* WHAT THE EXERCISE ASKS: Print the data below exactly, but only the lines from the one containing "Ao meu orientador, Pedro" down to the one containing "Agradeço, ainda, pela", inclusive.

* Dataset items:

_ _ _

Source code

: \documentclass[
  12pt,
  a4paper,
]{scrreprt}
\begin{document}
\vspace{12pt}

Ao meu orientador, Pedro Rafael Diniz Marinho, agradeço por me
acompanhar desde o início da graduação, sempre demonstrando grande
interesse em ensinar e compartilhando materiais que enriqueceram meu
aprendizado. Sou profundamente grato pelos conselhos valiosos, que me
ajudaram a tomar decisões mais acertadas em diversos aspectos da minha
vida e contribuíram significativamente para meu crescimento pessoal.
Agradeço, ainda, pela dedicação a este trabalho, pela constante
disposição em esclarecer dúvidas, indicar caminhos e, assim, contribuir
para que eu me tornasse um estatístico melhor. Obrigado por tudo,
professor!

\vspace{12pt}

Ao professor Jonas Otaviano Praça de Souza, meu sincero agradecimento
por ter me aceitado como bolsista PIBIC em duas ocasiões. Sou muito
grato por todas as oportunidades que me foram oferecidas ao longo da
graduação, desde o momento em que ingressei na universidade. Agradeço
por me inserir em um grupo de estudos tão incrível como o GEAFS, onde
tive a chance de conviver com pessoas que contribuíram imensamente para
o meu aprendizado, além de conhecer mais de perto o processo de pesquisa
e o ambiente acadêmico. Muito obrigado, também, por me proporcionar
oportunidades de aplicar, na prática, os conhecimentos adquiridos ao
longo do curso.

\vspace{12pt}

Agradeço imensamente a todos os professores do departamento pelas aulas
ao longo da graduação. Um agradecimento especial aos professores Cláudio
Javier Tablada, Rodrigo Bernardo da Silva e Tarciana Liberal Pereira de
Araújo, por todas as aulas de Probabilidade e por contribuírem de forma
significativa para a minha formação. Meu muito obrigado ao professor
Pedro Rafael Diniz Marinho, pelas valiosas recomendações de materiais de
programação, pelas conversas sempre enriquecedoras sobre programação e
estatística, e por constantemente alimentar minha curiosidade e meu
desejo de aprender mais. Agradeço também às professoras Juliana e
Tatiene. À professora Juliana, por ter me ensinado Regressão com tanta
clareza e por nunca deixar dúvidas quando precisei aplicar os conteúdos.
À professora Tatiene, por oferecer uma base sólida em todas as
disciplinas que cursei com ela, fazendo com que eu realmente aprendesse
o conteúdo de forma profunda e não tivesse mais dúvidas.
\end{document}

_ _ _

* REPLY:
Ao meu orientador, Pedro Rafael Diniz Marinho, agradeço por me
acompanhar desde o início da graduação, sempre demonstrando grande
interesse em ensinar e compartilhando materiais que enriqueceram meu
aprendizado. Sou profundamente grato pelos conselhos valiosos, que me
ajudaram a tomar decisões mais acertadas em diversos aspectos da minha
vida e contribuíram significativamente para meu crescimento pessoal.
Agradeço, ainda, pela dedicação a este trabalho, pela constante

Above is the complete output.